Izal's most successful album was Autoterapia, their fourth studio album, which went to number 2 in the album charts by sales in March 2018, and number 1 by streaming. One reviewer noted that Izal's sound was "becoming increasingly distinctive and identifiable."

All but one of their albums made appearances in the official Spanish charts. Izal's least successful chart album was the 2023 compilation Pequeños grandes éxitos, with a single week in the charts.

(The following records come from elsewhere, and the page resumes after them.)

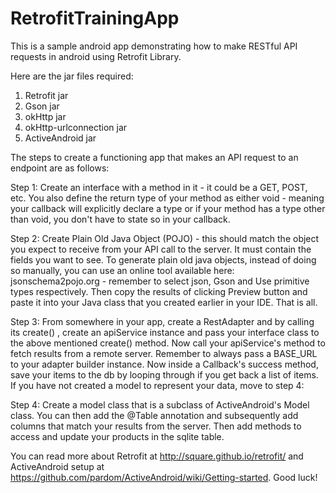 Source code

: # RetrofitTrainingApp

This is a sample android app demonstrating how to make RESTful API requests in android using Retrofit Library.

Here are the jar files required:

1) Retrofit jar
2) Gson jar
3) okHttp jar
4) okHttp-urlconnection jar
5) ActiveAndroid jar

The steps to create a functioning app that makes an API request to an endpoint are as follows:

Step 1: 
      Create an interface with a method in it - it could be a GET, POST, etc. You also define the return type of your
      method as either void - meaning your callback will explicitly declare a type or if your method has a type other
      than void, you don't have to state so in your callback.

Step 2:
      Create Plain Old Java Object (POJO) - this should match the object you expect to receive from your API call to 
      the server. It must contain the fields you want to see. To generate plain old java objects, instead of doing 
      so manually, you can use an online tool available here: jsonschema2pojo.org - remember to select json, Gson       and Use primitive types respectively. Then copy the results of clicking Preview button and paste it into your       Java class that you created earlier in your IDE. That is all.
      
Step 3:
      From somewhere in your app, create a RestAdapter and by calling its create() , create an apiService instance
      and pass your interface class to the above mentioned create() method. Now call your apiService's method to
      fetch results from a remote server. Remember to always pass a BASE_URL to your adapter builder instance.
      Now inside a Callback's success method, save your items to the db by looping through if you get back a list
      of items. If you have not created a model to represent your data, move to step 4:
      
Step 4:
     Create a model class that is a subclass of ActiveAndroid's Model class. You can then add the @Table annotation
     and subsequently add columns that match your results from the server. Then add methods to access and update
     your products in the sqlite table.
     
You can read more about Retrofit at http://square.github.io/retrofit/ and ActiveAndroid setup at https://github.com/pardom/ActiveAndroid/wiki/Getting-started. Good luck!
    
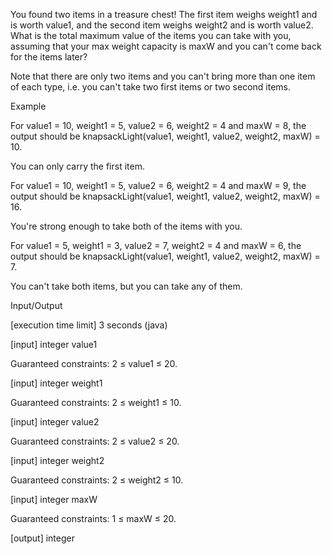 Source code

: You found two items in a treasure chest! The first item weighs weight1 and is worth value1, and the second item weighs weight2 and is worth value2. What is the total maximum value of the items you can take with you, assuming that your max weight capacity is maxW and you can't come back for the items later?

Note that there are only two items and you can't bring more than one item of each type, i.e. you can't take two first items or two second items.

Example

For value1 = 10, weight1 = 5, value2 = 6, weight2 = 4 and maxW = 8, the output should be
knapsackLight(value1, weight1, value2, weight2, maxW) = 10.

You can only carry the first item.

For value1 = 10, weight1 = 5, value2 = 6, weight2 = 4 and maxW = 9, the output should be
knapsackLight(value1, weight1, value2, weight2, maxW) = 16.

You're strong enough to take both of the items with you.

For value1 = 5, weight1 = 3, value2 = 7, weight2 = 4 and maxW = 6, the output should be
knapsackLight(value1, weight1, value2, weight2, maxW) = 7.

You can't take both items, but you can take any of them.

Input/Output

[execution time limit] 3 seconds (java)

[input] integer value1

Guaranteed constraints:
2 ≤ value1 ≤ 20.

[input] integer weight1

Guaranteed constraints:
2 ≤ weight1 ≤ 10.

[input] integer value2

Guaranteed constraints:
2 ≤ value2 ≤ 20.

[input] integer weight2

Guaranteed constraints:
2 ≤ weight2 ≤ 10.

[input] integer maxW

Guaranteed constraints:
1 ≤ maxW ≤ 20.

[output] integer
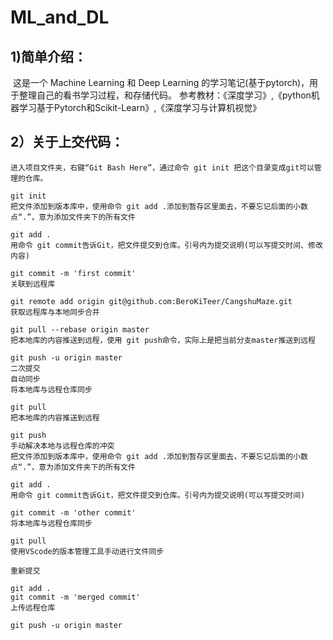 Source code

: # ML_and_DL

## 1)简单介绍：

​		这是一个 Machine Learning 和 Deep Learning 的学习笔记(基于pytorch)，用于整理自己的看书学习过程，和存储代码。
    参考教材：《深度学习》,《python机器学习基于Pytorch和Scikit-Learn》,《深度学习与计算机视觉》

## 2）关于上交代码：

    ​进入项目文件夹，右键“Git Bash Here”，通过命令 git init 把这个目录变成git可以管理的仓库。
    
    git init
    把文件添加到版本库中，使用命令 git add .添加到暂存区里面去，不要忘记后面的小数点“.”，意为添加文件夹下的所有文件
    
    git add .
    用命令 git commit告诉Git，把文件提交到仓库。引号内为提交说明(可以写提交时间、修改内容)
    
    git commit -m 'first commit'  
    关联到远程库
    
    git remote add origin git@github.com:BeroKiTeer/CangshuMaze.git
    获取远程库与本地同步合并
    
    git pull --rebase origin master
    把本地库的内容推送到远程，使用 git push命令，实际上是把当前分支master推送到远程
    
    git push -u origin master
    二次提交
    自动同步
    将本地库与远程仓库同步
    
    git pull
    把本地库的内容推送到远程
    
    git push
    手动解决本地与远程仓库的冲突
    把文件添加到版本库中，使用命令 git add .添加到暂存区里面去，不要忘记后面的小数点“.”，意为添加文件夹下的所有文件
    
    git add .
    用命令 git commit告诉Git，把文件提交到仓库。引号内为提交说明(可以写提交时间)
    
    git commit -m 'other commit'  
    将本地库与远程仓库同步
    
    git pull
    使用VScode的版本管理工具手动进行文件同步
    
    重新提交
    
    git add .
    git commit -m 'merged commit'  
    上传远程仓库

    git push -u origin master
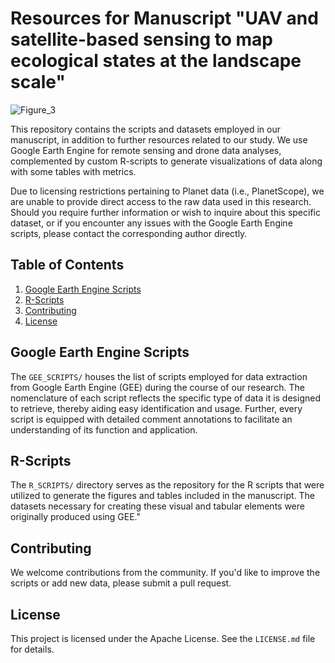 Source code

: # Resources for Manuscript "UAV and satellite-based sensing to map ecological states at the landscape scale"

![Figure_3](https://github.com/gponce-ars/esmap/assets/20215136/5188dd2d-81f0-47ba-8e40-3bc60f086b1f)

This repository contains the scripts and datasets employed in our manuscript, in addition to further resources related to our study. We use Google Earth Engine for remote sensing and drone data analyses, complemented by custom R-scripts to generate visualizations of data along with some tables with metrics. 

Due to licensing restrictions pertaining to Planet data (i.e., PlanetScope), we are unable to provide direct access to the raw data used in this research. Should you require further information or wish to inquire about this specific dataset, or if you encounter any issues with the Google Earth Engine scripts, please contact the corresponding author directly.

## Table of Contents

1. [Google Earth Engine Scripts](#google-earth-engine-scripts)
2. [R-Scripts](#r-scripts)
3. [Contributing](#contributing)
4. [License](#license)

## Google Earth Engine Scripts

The `GEE_SCRIPTS/`  houses the list of scripts employed for data extraction from Google Earth Engine (GEE) during the course of our research. The nomenclature of each script reflects the specific type of data it is designed to retrieve, thereby aiding easy identification and usage. Further, every script is equipped with detailed comment annotations to facilitate an understanding of its function and application.

## R-Scripts

The `R_SCRIPTS/` directory serves as the repository for the R scripts that were utilized to generate the figures and tables included in the manuscript. The datasets necessary for creating these visual and tabular elements were originally produced using GEE."

## Contributing

We welcome contributions from the community. If you'd like to improve the scripts or add new data, please submit a pull request.

## License

This project is licensed under the Apache License. See the `LICENSE.md` file for details.
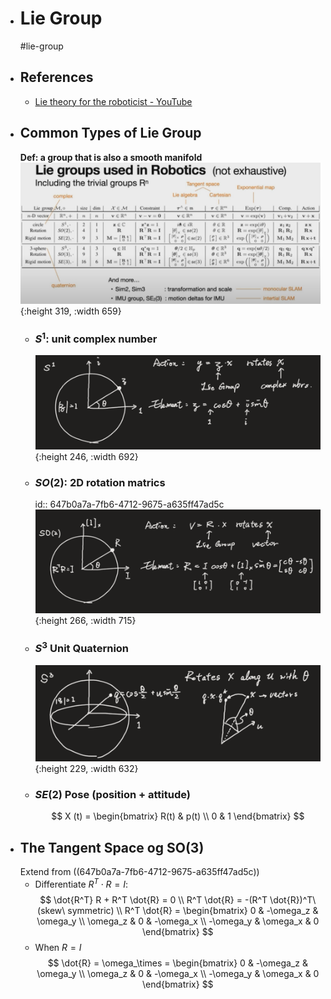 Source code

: - # Lie Group
  #lie-group
- ## References
	- [Lie theory for the roboticist - YouTube](https://www.youtube.com/watch?v=csolG83gCV8&t=1136s&ab_channel=InstitutdeRob%C3%B2ticaiInform%C3%A0ticaIndustrial%2CCSIC-UPC)
- ## Common Types of Lie Group
  **Def: a group that is also a smooth manifold**
  ![image.png](../assets/image_1685796233764_0.png){:height 319, :width 659}
	- ### $S^1$: unit complex number
	  ![image.png](../assets/image_1685788535349_0.png){:height 246, :width 692}
	- ### $SO(2)$: 2D rotation matrics
	  id:: 647b0a7a-7fb6-4712-9675-a635ff47ad5c
	  ![image.png](../assets/image_1685795053115_0.png){:height 266, :width 715}
	- ### $S^3$ Unit Quaternion
	  ![image.png](../assets/image_1685795616162_0.png){:height 229, :width 632}
	- ### $SE(2)$ Pose (position + attitude)
	  $$ X (t) = \begin{bmatrix} R(t) & p(t) \\ 0 & 1 \end{bmatrix} $$
- ## The Tangent Space og SO(3)
  Extend from ((647b0a7a-7fb6-4712-9675-a635ff47ad5c))
	- Differentiate $R^T \cdot R = I$:
	  $$
	  \dot{R^T} R + R^T \dot{R} = 0 \\
	  R^T \dot{R} = -(R^T \dot{R})^T\ (skew\ symmetric) \\
	  R^T \dot{R} = 
	  \begin{bmatrix}
	   0 & -\omega_z & \omega_y \\
	  \omega_z & 0 & -\omega_x \\
	  -\omega_y & \omega_x & 0
	  \end{bmatrix}
	  $$
	- When $R = I$ 
	  $$
	  \dot{R} = \omega_\times = 
	  \begin{bmatrix}
	   0 & -\omega_z & \omega_y \\
	  \omega_z & 0 & -\omega_x \\
	  -\omega_y & \omega_x & 0
	  \end{bmatrix}
	  $$ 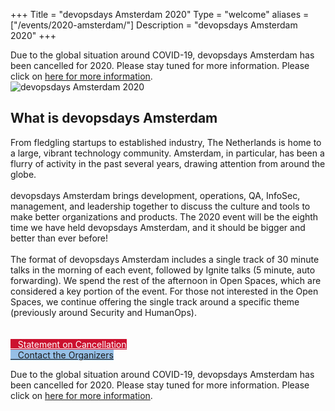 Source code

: +++
Title = "devopsdays Amsterdam 2020"
Type = "welcome"
aliases = ["/events/2020-amsterdam/"]
Description = "devopsdays Amsterdam 2020"
+++

<div class="alert alert-danger" role="alert">
  Due to the global situation around COVID-19, devopsdays Amsterdam has been cancelled for 2020. Please stay tuned for more information. Please click on <a href="/events/2020-amsterdam/cancellation" class="alert-link">here for more information</a>.
</div>

<div class = "row">
  
  <div class="col-md-4">
    <!-- <h3>Event dates</h3>
     <p>
      <b>{{< event_start >}} - {{< event_end >}}</b>
    </p> -->
    <img alt="devopsdays Amsterdam 2020" src="/events/2020-amsterdam/logo-square.jpg" class="img-fluid">
    <!-- {{< event_twitter >}} -->
    <!-- <h3>CFP dates</h3>
    <p>
      {{< cfp_dates >}}
    </p> -->
  </div>

  <div class="col-md-7">
    <div class="col-sm-12">
      <h2>What is devopsdays Amsterdam</h2>
      From fledgling startups to established industry, The Netherlands is home to a large, vibrant technology
      community. Amsterdam, in particular, has been a flurry of activity in the past several years, drawing attention from
      around the globe.
      <br><br>
      devopsdays Amsterdam brings development, operations, QA, InfoSec, management, and leadership together to discuss the
      culture and tools to make better organizations and products. The 2020 event will be the eighth time we have held
      devopsdays Amsterdam, and it should be bigger and better than ever before!
      <br><br>
      <!-- We expect 500 people this year and will be holding the event on June 17-19, 2020 at the <a
        href="/events/2020-amsterdam/location">Pakhuis de Zwijger</a> in downtown Amsterdam.
      <br><br> -->
      The format of devopsdays Amsterdam includes a single track of 30 minute talks in the morning of each event, followed
      by Ignite talks (5 minute, auto forwarding). We spend the rest of the afternoon in Open Spaces, which are considered
      a key portion of the event. For those not interested in the Open Spaces, we continue offering the single track
      around a specific theme (previously around Security and HumanOps).
    </div>
    <br />
    <br />
    <div class="d-flex flex-row">
      <div class="col-md-12">
        <!-- <div class="d-flex p-2">
          <a class="btn btn-secondary btn-block" style= "color: #ffffff; background-color: #CC112F; border-color: #CC112F;" href="/events/2020-amsterdam/registration"> <i class="fa fa-ticket fa-lg"></i>&nbsp;&nbsp;&nbsp;BUY TICKETS HERE!</a>
        </div>
        <div class="d-flex p-2">
          <a class="btn btn-secondary btn-block" style= "color: #ffffff; background-color: #a8862d; border-color: #a8862d;" href="https://cfp.devopsdays.amsterdam/2020/cfp" target="_blank"> <i class="fa fa-ticket fa-lg"></i>&nbsp;&nbsp;&nbsp;SUBMIT A PROPOSAL HERE!</a>
        </div>
        <div class="d-flex p-2">
          <a class="btn btn-secondary btn-block" style= "background-color: #96bfe6; border-color: #96bfe6;" href="/events/2020-amsterdam/sponsor"> <i class="fa fa-money fa-lg"></i>&nbsp;&nbsp;&nbsp;Sponsor the Conference</a>
        </div> -->
        <div class="d-flex p-2">
          <a class="btn btn-secondary btn-block" style= "color: #ffffff; background-color: #CC112F; border-color: #CC112F;" href="/events/2020-amsterdam/cancellation"> <i class="fa fa-bullhorn fa-lg"></i>&nbsp;&nbsp;&nbsp;Statement on Cancellation</a>
        </div>
        <div class="d-flex p-2">
          <a class="btn btn-secondary btn-block" style= "background-color: #96bfe6; border-color: #96bfe6;" href="/events/2020-amsterdam/contact"> <i class="fa fa-envelope-o fa-lg"></i>&nbsp;&nbsp;&nbsp;Contact the Organizers</a>
        </div>
        <div class="col-md-8">
          <p></p>
        </div>
        <div class="col-md-8">
        </div>
      </div>
    </div>
  </div>
</div>

<div class="alert alert-danger" role="alert">
  Due to the global situation around COVID-19, devopsdays Amsterdam has been cancelled for 2020. Please stay tuned for more information. Please click on <a href="/events/2020-amsterdam/cancellation" class="alert-link">here for more information</a>.
</div> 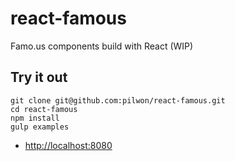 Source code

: # react-famous


Famo.us components build with React (WIP)


## Try it out

    git clone git@github.com:pilwon/react-famous.git
    cd react-famous
    npm install
    gulp examples

* [http://localhost:8080](http://localhost:8080)
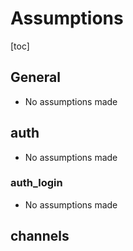 # Assumptions
[toc]

## General
* No assumptions made

## auth
* No assumptions made

### auth_login
* No assumptions made

## channels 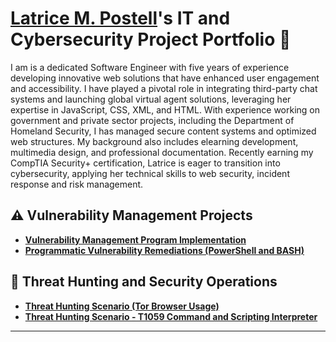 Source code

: # <a href="https://www.linkedin.com/in/latrice-m-postell-67901934/">Latrice M. Postell</a>'s IT and Cybersecurity Project Portfolio 🔐

I am is a dedicated Software Engineer with five years of experience developing innovative web solutions that have enhanced user engagement and accessibility. I have played a pivotal role in integrating third-party chat systems and launching global virtual agent solutions, leveraging her expertise in JavaScript, CSS, XML, and HTML. With experience working on government and private sector projects, including the Department of Homeland Security, I has managed secure content systems and optimized web structures. My background also includes elearning development, multimedia design, and professional documentation. Recently earning my CompTIA Security+ certification, Latrice is eager to transition into cybersecurity, applying her technical skills to web security, incident response and risk management.

## ⚠️ Vulnerability Management Projects

- **[Vulnerability Management Program Implementation](https://github.com/latricemp711/vulnerability-management-program/tree/main)**
- **[Programmatic Vulnerability Remediations (PowerShell and BASH)](#)**

## 🚨 Threat Hunting and Security Operations

- **[Threat Hunting Scenario (Tor Browser Usage)](https://github.com/latricemp711/Threat-Hunting-Scenario-TOR-Project-Creation)**
- **[Threat Hunting Scenario - T1059 Command and Scripting Interpreter ](#)**

<hr/>


<!--
<img width="35" alt="image" src="https://github.com/user-attachments/assets/2f41c7cd-5ea8-4475-b451-a37161b6c3fb"> 
<img width="35" alt="image" src="https://github.com/user-attachments/assets/77649969-9910-4994-8b96-74a116cfb2a8">
-->

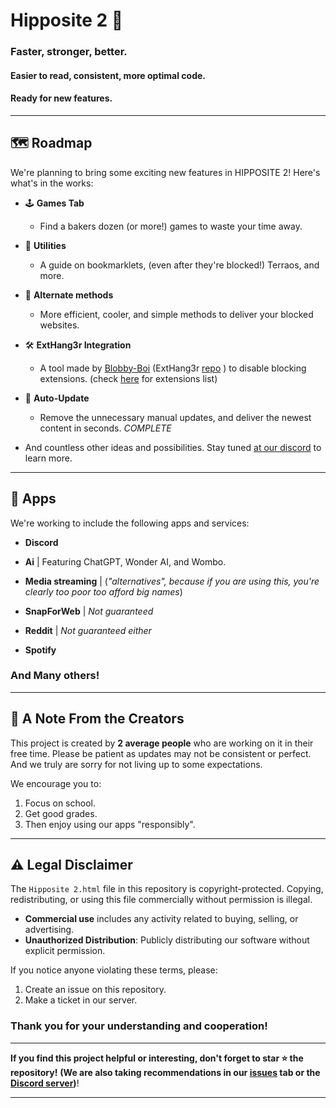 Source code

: 
# Hipposite 2 🦛

### Faster, stronger, better.
#### Easier to read, consistent, more optimal code.
#### Ready for new features.

---
## 🗺️ Roadmap
We're planning to bring some exciting new features in HIPPOSITE 2! Here's what's in the works:  

- 🕹️ **Games Tab**  
  - Find a bakers dozen (or more!) games to waste your time away.

- 📂 **Utilities**  
  - A guide on bookmarklets, (even after they're blocked!) Terraos, and more.

- 🚪 **Alternate methods**  
  - More efficient, cooler, and simple methods to deliver your blocked websites.

- 🛠️ **ExtHang3r Integration**  
  - A tool made by [Blobby-Boi](https://github.com/Blobby-Boi)   (ExtHang3r [repo](https://github.com/Blobby-Boi/ExtHang3r)  ) to disable blocking extensions. (check [here](https://github.com/philchhalmers8/Hipposite/blob/main/extensionslist.png) for extensions list)

- 🔄 **Auto-Update**  
  - Remove the unnecessary manual updates, and deliver the newest content in seconds. *COMPLETE*

- And countless other ideas and possibilities. Stay tuned [at our discord](https://discord.com/channels/1282151040183046237/1301178045142667305) to learn more.

---

## 📱 Apps  
We're working to include the following apps and services:  

- **Discord**

-  **Ai** | Featuring ChatGPT, Wonder AI, and Wombo.  

- **Media streaming** | (*"alternatives", because if you are using this, you're clearly too poor too afford big names*)

- **SnapForWeb** | *Not guaranteed*  

- **Reddit** | *Not guaranteed either*

- **Spotify**  

### And Many others!

---

## 🙏 A Note From the Creators  
This project is created by **2 average people** who are working on it in their free time. Please be patient as updates may not be consistent or perfect. 
And we truly are sorry for not living up to some expectations.

We encourage you to:  
1. Focus on school.  
2. Get good grades.  
3. Then enjoy using our apps "responsibly".  

---

## ⚠️ Legal Disclaimer  
The `Hipposite 2.html` file in this repository is copyright-protected. Copying, redistributing, or using this file commercially without permission is illegal.  

- **Commercial use** includes any activity related to buying, selling, or advertising.
- **Unauthorized Distribution**: Publicly distributing our software without explicit permission.

If you notice anyone violating these terms, please:  
1. Create an issue on this repository.  
2. Make a ticket in our server.  

### Thank you for your understanding and cooperation!  

---

**If you find this project helpful or interesting, don't forget to star ⭐ the repository!** 
**(We are also taking recommendations in our [issues](https://github.com/philchhalmers8/Hipposite/issues/new?template=Blank+issue) tab or the [Discord server](https://discord.gg/kVJGgq9Rg4))**!

---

List of albums, with selected chart positions
| Released | Album | Peak chart position | Weeks in chart | Certifications |
| SPA | SPA |
| 2012 | Magia y Efectos Especiales (Magic and special effects) | 33 | 3 |  |
| 2014 | Agujeros de Gusano (Worm holes) | 8 | 42 |  |
| 2014 | Directo Sonorama 2014 (Festival live performance) |  |  |  |
| 2015 | Copacabana | 2 | 92 | SPA: Gold |
| 2017 | VIVO (Copacabana live performance) | 3 | 30 |  |
| 2018 | Autoterapia (Self-therapy) | 2 | 134 | SPA: Platinum |
| 2021 | Hogar (Home) | 2 | 60 | SPA: Gold |
| 2023 | Pequeños Grandes Éxitos (Small great hits) (compilation) | 78 | 1 |  |

== Extended play records ==
Izal's first record was an EP, Teletransporte, released in November 2010. Towards the end of the band's career Izal released their second and final EP, Micro abierto (Open mike) in March 2020. This second EP had collaborations with other artists.

== Musical style ==
Izal has been labelled as an indie group, and compared to another Spanish indie group, Love of Lesbian. Mikel Izal has stated that their musical genre is their own, and has suggested their style as pop arquitectónico (architectural pop). In later interviews Mikel Izal suggested that while the band was in the pop and rock category, their songs did have folk, psychedelic and flamenco influences. Miguel Ángel Bargueño, who wrote a biography of the band, said:
IZAL was categorized as indie, and they were: radically independent, since they never had a record label. Beyond that, one can find traces in their composition that have little to do with the "indie sound", if such a thing exists. Well into their career, Mikel's lyrics maintained a singer-songwriter feel. Alberto's guitar style is quite close to traditional rock, not to mention Iván's keyboards, often a legacy of progressive rock. Gato broke the languid bass lines of indie by introducing, if the song called for it, flourishes that could have been on a Red Hot Chili Peppers album. Those ingredients are not found in the music of other indie bands.